## What this task involves
In which lines of the data does the string "higher" appear? Copy every one.

[[ Records to use open ]]

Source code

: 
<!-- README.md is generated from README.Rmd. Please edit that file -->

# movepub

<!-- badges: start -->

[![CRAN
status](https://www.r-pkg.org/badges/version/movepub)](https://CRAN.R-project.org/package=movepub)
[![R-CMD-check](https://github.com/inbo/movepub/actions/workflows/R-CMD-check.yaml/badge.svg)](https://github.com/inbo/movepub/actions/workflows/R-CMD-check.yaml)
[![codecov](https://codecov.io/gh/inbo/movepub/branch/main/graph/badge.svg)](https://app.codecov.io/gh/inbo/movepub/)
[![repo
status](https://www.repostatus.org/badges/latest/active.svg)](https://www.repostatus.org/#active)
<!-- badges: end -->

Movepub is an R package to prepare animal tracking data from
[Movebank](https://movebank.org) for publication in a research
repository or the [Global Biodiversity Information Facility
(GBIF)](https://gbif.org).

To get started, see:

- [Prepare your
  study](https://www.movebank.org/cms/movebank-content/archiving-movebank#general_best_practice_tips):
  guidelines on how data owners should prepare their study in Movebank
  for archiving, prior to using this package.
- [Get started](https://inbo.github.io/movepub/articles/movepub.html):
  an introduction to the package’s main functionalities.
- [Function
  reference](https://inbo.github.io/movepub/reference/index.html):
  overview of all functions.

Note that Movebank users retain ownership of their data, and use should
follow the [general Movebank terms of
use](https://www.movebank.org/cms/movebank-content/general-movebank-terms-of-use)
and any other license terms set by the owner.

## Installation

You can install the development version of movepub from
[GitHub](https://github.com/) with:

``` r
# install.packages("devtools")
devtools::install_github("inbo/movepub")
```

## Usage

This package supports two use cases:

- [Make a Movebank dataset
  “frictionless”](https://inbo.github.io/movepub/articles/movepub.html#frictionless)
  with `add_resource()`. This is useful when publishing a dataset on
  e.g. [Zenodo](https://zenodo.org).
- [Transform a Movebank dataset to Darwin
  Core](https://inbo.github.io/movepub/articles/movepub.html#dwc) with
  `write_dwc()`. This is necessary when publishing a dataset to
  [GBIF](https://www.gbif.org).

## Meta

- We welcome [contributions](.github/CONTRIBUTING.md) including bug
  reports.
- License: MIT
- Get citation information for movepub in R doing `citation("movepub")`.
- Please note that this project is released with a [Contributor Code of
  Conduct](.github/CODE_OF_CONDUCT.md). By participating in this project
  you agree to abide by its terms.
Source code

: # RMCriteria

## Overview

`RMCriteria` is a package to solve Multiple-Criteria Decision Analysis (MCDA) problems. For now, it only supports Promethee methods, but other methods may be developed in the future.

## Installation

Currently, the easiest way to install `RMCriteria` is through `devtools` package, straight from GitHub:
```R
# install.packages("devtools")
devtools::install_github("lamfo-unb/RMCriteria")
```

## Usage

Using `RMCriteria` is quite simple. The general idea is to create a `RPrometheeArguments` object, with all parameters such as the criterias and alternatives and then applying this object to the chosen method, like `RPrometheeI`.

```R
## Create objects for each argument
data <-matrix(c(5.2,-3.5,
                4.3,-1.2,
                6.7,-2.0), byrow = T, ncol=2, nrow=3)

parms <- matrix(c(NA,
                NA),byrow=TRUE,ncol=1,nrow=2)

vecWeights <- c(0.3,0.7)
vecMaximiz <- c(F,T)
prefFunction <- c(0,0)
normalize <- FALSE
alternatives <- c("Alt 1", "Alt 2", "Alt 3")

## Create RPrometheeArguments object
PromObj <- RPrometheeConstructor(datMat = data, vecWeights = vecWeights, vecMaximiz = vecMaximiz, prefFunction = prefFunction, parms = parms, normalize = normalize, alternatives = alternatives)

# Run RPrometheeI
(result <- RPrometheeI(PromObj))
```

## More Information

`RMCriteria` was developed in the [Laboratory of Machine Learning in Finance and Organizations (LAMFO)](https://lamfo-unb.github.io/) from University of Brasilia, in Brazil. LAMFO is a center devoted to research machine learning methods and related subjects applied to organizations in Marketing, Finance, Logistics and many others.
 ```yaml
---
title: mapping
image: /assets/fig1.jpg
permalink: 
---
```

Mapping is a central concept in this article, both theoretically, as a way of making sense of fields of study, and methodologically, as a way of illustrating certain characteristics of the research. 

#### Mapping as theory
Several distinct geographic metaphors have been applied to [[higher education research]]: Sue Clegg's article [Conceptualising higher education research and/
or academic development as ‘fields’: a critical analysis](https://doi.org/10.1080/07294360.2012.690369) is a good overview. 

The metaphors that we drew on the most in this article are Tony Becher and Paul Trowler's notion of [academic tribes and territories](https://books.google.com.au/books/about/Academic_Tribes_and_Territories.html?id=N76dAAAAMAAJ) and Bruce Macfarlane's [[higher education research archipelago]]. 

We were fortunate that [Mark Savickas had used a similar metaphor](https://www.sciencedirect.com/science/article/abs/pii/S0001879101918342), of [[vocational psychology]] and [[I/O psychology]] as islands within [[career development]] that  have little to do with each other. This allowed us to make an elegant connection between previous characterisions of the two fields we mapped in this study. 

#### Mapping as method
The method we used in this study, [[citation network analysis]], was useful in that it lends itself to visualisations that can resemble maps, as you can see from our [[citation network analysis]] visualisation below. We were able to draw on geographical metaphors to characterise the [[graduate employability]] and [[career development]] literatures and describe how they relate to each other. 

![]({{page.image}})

[[ Records to use closed ]]

## Your response
Several distinct geographic metaphors have been applied to [[higher education research]]: Sue Clegg's article [Conceptualising higher education research and/
The metaphors that we drew on the most in this article are Tony Becher and Paul Trowler's notion of [academic tribes and territories](https://books.google.com.au/books/about/Academic_Tribes_and_Territories.html?id=N76dAAAAMAAJ) and Bruce Macfarlane's [[higher education research archipelago]]. 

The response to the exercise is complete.